With so much to cover, Mr. Auspelmeyer has students do activities and take notes at home from videos of his lectures. This—the homework—is many students’ biggest issue. 

“It’s just kind of a lot of work sometimes,” said Ava Swindler, a current AP Euro student. “Like, day by day, it’s probably more homework than I’ve ever had for one class.” 

However, students also appreciate that this system allows them to take things as slowly as they need to, rather than rushing to fit all the instruction into short class periods. Abby Kaczynski, another student currently in the class, said, “I like how it’s self-taught and self-paced. Like, if he lectured in person, I’d be rushing to keep up, but with the videos, I can just pause it.” 

But the class is still stressful, and that can’t be avoided. Along with in-class work and tests, students have to keep in mind that at the end of the year they will take the AP exam, which will grant them college credit as long as they don’t fail. The exam, rewritten every year, is purposefully difficult and designed for only about 50% of students to pass—that’s out of everyone in the country who takes it.
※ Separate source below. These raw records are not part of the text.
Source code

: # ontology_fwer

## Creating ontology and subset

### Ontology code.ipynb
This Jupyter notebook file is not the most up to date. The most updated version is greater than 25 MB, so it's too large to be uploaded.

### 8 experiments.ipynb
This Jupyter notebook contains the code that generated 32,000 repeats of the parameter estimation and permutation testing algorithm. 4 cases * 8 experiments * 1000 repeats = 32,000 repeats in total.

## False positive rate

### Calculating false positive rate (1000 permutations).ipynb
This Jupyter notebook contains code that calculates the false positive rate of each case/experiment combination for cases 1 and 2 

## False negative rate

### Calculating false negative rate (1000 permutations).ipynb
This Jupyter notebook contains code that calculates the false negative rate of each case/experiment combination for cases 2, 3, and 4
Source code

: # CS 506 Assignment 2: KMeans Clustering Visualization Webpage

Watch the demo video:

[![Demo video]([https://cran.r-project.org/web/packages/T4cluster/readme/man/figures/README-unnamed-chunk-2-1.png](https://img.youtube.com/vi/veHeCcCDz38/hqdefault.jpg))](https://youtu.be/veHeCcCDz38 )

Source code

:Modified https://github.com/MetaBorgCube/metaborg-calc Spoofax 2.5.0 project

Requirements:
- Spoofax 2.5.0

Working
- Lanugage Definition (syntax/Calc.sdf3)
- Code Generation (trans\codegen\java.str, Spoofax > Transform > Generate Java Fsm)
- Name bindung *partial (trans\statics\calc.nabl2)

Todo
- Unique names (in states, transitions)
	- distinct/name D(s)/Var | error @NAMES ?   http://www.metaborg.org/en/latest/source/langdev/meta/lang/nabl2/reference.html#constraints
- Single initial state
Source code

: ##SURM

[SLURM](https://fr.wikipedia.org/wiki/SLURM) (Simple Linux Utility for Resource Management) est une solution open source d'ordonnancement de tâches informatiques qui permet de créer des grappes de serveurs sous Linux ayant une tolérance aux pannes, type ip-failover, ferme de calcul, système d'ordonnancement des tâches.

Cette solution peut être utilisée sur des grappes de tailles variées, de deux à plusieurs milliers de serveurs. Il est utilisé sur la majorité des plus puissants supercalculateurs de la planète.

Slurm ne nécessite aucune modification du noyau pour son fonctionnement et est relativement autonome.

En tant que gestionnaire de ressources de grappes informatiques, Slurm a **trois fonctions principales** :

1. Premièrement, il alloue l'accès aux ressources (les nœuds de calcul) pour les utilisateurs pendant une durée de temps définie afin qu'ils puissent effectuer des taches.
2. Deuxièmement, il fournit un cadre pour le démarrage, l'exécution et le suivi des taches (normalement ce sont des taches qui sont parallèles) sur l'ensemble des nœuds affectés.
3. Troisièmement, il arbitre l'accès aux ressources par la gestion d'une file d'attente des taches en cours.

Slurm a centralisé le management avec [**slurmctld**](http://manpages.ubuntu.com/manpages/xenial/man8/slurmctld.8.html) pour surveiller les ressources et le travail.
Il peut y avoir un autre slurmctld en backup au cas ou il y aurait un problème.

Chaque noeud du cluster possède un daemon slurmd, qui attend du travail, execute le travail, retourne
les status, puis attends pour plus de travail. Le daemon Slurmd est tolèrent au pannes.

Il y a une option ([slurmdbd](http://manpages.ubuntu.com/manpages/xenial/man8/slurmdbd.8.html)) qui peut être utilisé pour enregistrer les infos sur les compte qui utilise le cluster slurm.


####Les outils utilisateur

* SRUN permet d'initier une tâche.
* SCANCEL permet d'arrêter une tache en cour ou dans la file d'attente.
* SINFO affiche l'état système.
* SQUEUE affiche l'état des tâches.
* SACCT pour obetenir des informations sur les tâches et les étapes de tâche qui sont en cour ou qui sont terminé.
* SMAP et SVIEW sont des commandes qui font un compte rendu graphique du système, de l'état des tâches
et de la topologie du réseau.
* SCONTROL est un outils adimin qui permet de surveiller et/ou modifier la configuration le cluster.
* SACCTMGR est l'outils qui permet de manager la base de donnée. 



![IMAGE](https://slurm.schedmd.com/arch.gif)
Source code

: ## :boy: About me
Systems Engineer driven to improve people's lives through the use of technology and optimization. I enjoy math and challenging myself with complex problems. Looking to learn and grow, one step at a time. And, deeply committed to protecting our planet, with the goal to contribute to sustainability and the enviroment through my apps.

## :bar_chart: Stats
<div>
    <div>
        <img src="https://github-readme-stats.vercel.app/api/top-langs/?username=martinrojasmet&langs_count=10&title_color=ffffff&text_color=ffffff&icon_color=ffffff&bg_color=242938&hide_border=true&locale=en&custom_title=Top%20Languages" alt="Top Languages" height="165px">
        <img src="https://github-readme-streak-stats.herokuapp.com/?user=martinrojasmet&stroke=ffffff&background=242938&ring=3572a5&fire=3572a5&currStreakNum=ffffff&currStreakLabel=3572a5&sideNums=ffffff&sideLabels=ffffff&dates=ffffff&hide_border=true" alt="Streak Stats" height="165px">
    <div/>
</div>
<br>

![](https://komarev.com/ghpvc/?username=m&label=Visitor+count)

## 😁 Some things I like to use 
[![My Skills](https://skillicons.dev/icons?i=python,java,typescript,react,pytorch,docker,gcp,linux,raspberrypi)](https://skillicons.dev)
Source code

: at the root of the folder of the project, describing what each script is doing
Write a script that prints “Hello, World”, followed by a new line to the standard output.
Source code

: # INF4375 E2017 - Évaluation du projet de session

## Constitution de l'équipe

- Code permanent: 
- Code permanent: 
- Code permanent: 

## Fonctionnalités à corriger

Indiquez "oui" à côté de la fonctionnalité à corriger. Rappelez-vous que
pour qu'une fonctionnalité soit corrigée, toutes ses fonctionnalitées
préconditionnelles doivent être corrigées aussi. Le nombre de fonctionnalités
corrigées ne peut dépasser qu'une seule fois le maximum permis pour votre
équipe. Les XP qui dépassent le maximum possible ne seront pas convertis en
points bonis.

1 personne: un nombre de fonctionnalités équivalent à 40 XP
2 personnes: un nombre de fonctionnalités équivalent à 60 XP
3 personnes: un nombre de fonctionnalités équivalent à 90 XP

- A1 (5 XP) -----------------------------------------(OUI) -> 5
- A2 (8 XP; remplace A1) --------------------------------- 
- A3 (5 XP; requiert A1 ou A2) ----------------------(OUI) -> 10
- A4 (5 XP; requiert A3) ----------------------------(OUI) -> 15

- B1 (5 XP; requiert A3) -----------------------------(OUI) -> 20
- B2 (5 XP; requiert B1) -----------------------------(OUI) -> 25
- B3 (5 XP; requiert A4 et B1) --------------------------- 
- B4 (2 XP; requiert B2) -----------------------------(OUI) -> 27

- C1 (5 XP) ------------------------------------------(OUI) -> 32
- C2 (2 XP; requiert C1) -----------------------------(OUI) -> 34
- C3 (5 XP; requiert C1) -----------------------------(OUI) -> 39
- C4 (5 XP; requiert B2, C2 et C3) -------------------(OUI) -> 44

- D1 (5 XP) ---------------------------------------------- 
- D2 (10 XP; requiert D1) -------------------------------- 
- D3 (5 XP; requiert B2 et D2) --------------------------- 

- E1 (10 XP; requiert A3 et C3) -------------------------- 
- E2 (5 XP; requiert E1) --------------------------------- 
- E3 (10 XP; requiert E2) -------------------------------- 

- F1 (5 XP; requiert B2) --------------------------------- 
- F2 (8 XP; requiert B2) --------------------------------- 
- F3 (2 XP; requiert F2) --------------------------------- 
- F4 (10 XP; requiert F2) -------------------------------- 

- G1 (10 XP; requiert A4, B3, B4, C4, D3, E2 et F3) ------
To help students prepare, Mr. Auspelmeyer writes AP Euro tests and quizzes to resemble the type of questions asked on the AP Exam. This style of questioning is unfamiliar and confusing for many students.

“The tests are what I don’t like about it,” Kaczynski went on to say, “cause I don’t understand them. Which tells you how well I’m gonna do on the exam, I guess.”

This is especially hard for students who haven’t taken an AP class before. AP Euro is taken in the tenth grade, and many students opt out of jumping into AP classes as a freshman, so some AP Euro students come into the class without prior AP experience. This can make the experience even more stressful. 

Given how difficult the experience is, one might wonder why any students actually want to take the class. This actually may be directly related to how scary the course seems. 

“Not even my family believed I could pass it,” said Tahira Gerald, a former AP Euro student. “I wanted to prove everyone wrong.”

To a competitive student, AP Euro’s frightening reputation can come as a welcome challenge. Many students even end up finding that they actually enjoy the class despite its difficulty. 

“It’s become one of my favorite classes,” Caroline Nutter said. She is currently in her second quarter as an AP Euro student. “Yes it’s challenging, but it’s very organized, so it’s manageable.”

Ava Swindler also spoke about why she came to enjoy AP Euro. “I really like the material,” she said, “and Auspie [Mr. Auspelmeyer] is a really good teacher. He’s really understanding, like, if you can’t get something done for some reason, he gets it.” 

While AP Euro is not an easy class by anyone’s standard, for the motivated student, it can be an encouraging challenge and a chance to improve important skills. And—as attested by many former AP Euro students—it is not, in fact, impossible to pass.